Do you ever try to paint a smell? At 2 a.m. I built a four‑swatch palette in Procreate to capture eucalyptus shower steam — sage, pewter, pale mint, a foggy blue — and suddenly the scene’s story beat reads tender instead of sharp. How do you translate non-visual cues into your color keys or composition?
I translate smells into edges first: soft, humid scents = low contrast and blurred transitions, then a tiny saturated “note” where it’s strongest — like a garnish on soup. Your “tender instead of sharp” read makes sense; if you need bite, add one crisp silhouette through the haze. Do you do a 10‑sec grayscale pass in Procreate before glazing color?
I map smell to temperature and rhythm: for eucalyptus shower steam at 2 a.m., I lay a cool-to-neutral gradient wash in Procreate, then drop one tiny warm note where the water hits so your sage/pewter/mint stay “tender” without going flat. Composition-wise I slow the beat by spacing accents and softening only along the steam’s flow — building on @michelle87 — rather than blurring everything.
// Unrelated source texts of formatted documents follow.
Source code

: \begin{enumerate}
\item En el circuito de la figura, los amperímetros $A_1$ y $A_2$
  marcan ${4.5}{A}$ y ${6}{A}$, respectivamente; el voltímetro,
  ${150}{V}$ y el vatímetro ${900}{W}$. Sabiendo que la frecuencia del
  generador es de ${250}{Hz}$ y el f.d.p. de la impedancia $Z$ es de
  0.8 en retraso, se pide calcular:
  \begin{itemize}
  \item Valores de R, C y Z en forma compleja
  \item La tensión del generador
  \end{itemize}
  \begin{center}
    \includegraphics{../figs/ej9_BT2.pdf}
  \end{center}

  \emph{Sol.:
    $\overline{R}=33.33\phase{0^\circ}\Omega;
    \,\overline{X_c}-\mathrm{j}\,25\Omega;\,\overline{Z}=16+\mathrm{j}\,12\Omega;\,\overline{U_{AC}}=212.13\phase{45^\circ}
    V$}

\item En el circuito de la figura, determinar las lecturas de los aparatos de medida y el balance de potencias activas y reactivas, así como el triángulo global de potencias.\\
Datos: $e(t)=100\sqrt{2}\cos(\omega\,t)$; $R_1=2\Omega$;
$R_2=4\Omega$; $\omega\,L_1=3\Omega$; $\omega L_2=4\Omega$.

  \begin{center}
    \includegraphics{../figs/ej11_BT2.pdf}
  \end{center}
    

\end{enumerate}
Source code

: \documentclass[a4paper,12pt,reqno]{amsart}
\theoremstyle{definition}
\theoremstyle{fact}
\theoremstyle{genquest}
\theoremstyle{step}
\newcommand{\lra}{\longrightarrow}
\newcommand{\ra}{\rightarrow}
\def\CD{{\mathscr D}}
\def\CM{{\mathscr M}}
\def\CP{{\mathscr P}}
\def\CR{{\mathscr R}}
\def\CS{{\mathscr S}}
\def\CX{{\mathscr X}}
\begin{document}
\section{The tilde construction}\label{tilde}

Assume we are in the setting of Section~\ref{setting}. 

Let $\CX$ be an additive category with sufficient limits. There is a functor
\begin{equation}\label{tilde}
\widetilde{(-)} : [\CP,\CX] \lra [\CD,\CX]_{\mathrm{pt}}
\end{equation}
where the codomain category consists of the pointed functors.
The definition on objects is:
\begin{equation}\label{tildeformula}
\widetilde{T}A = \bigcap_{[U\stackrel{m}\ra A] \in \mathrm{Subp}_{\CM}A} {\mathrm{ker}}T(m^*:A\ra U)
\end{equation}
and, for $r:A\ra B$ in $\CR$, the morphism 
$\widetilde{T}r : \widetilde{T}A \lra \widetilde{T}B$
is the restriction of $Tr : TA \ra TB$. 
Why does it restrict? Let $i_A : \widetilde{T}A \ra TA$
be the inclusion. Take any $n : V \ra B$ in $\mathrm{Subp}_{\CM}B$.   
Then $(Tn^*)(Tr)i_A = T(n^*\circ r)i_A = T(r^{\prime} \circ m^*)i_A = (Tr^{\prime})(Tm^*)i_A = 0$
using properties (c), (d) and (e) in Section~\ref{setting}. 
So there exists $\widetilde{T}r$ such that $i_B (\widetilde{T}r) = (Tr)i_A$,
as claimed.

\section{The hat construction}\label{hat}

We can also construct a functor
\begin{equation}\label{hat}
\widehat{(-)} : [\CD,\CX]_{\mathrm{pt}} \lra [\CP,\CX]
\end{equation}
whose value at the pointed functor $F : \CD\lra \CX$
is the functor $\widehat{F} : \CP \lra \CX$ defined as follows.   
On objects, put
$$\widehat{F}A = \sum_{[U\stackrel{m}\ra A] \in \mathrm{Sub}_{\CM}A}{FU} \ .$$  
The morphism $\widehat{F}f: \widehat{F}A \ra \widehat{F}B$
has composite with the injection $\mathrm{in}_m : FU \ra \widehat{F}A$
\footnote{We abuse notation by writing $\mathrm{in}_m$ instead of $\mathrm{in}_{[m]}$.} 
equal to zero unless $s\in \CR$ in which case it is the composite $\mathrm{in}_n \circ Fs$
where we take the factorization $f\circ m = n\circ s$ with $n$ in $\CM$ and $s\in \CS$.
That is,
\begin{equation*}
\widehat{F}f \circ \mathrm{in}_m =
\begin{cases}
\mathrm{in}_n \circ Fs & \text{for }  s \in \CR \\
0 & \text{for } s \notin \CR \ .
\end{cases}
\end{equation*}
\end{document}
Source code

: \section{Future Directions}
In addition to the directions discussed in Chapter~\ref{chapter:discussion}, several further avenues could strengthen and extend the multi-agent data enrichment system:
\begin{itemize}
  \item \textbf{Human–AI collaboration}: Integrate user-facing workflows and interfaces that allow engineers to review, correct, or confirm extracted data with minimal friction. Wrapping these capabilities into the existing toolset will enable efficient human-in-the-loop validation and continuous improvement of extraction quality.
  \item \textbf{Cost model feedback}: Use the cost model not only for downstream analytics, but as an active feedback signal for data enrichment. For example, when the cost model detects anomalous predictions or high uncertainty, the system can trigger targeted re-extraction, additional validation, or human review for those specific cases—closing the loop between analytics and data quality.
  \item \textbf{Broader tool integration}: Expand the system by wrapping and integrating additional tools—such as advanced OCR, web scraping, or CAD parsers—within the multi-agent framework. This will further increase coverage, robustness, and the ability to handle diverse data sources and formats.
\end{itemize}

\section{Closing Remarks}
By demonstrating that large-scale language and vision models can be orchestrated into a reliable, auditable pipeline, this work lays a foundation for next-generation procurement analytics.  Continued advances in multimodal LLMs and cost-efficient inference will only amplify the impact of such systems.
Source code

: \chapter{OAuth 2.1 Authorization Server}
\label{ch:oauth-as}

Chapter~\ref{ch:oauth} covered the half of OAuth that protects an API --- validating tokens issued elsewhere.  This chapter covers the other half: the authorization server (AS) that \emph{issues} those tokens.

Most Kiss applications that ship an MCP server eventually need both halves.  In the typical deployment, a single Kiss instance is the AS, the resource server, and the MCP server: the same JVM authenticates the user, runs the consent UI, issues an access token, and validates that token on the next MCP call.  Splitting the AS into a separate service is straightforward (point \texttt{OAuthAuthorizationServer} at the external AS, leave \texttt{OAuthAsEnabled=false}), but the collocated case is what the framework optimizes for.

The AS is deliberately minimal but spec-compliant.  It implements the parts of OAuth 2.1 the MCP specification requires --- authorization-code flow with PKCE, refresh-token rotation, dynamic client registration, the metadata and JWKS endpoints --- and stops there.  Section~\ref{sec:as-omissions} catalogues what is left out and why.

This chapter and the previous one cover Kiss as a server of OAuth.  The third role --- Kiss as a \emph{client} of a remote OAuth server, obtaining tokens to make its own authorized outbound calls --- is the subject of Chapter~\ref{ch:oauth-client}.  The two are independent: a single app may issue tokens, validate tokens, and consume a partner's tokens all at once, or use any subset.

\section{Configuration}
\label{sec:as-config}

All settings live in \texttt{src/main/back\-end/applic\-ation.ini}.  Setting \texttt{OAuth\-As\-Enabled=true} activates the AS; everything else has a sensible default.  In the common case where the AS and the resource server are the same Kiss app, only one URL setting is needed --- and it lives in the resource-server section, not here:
Ever swap one swatch for a warm complement (dusty apricot) as a counter-scent, or does that kill the vibe?
I treat smell as a shadow bias: in Procreate, I add a low-opacity Soft Light layer and nudge only the shadow curve toward mint/blue so “eucalyptus shower steam” sits in the air rather than the objects. Over your 2 a.m. sage–pewter–pale mint–foggy blue, a thin film-grain glaze keeps it tender without feeling soapy.
When I try to “paint a smell,” I build a custom Gradient Map from the swatches and mask it to the midtones so the tint sits in the air, not on the extremes. In Procreate, duplicate the comp, add Gradient Map, target roughly 35–65% luminance with a mask, and fade it to about 25% so it stays atmospheric. If the scene already skews cool, I nudge the map toward neutral to dodge the toothpaste vibe — do you use gradient maps or just glaze it in?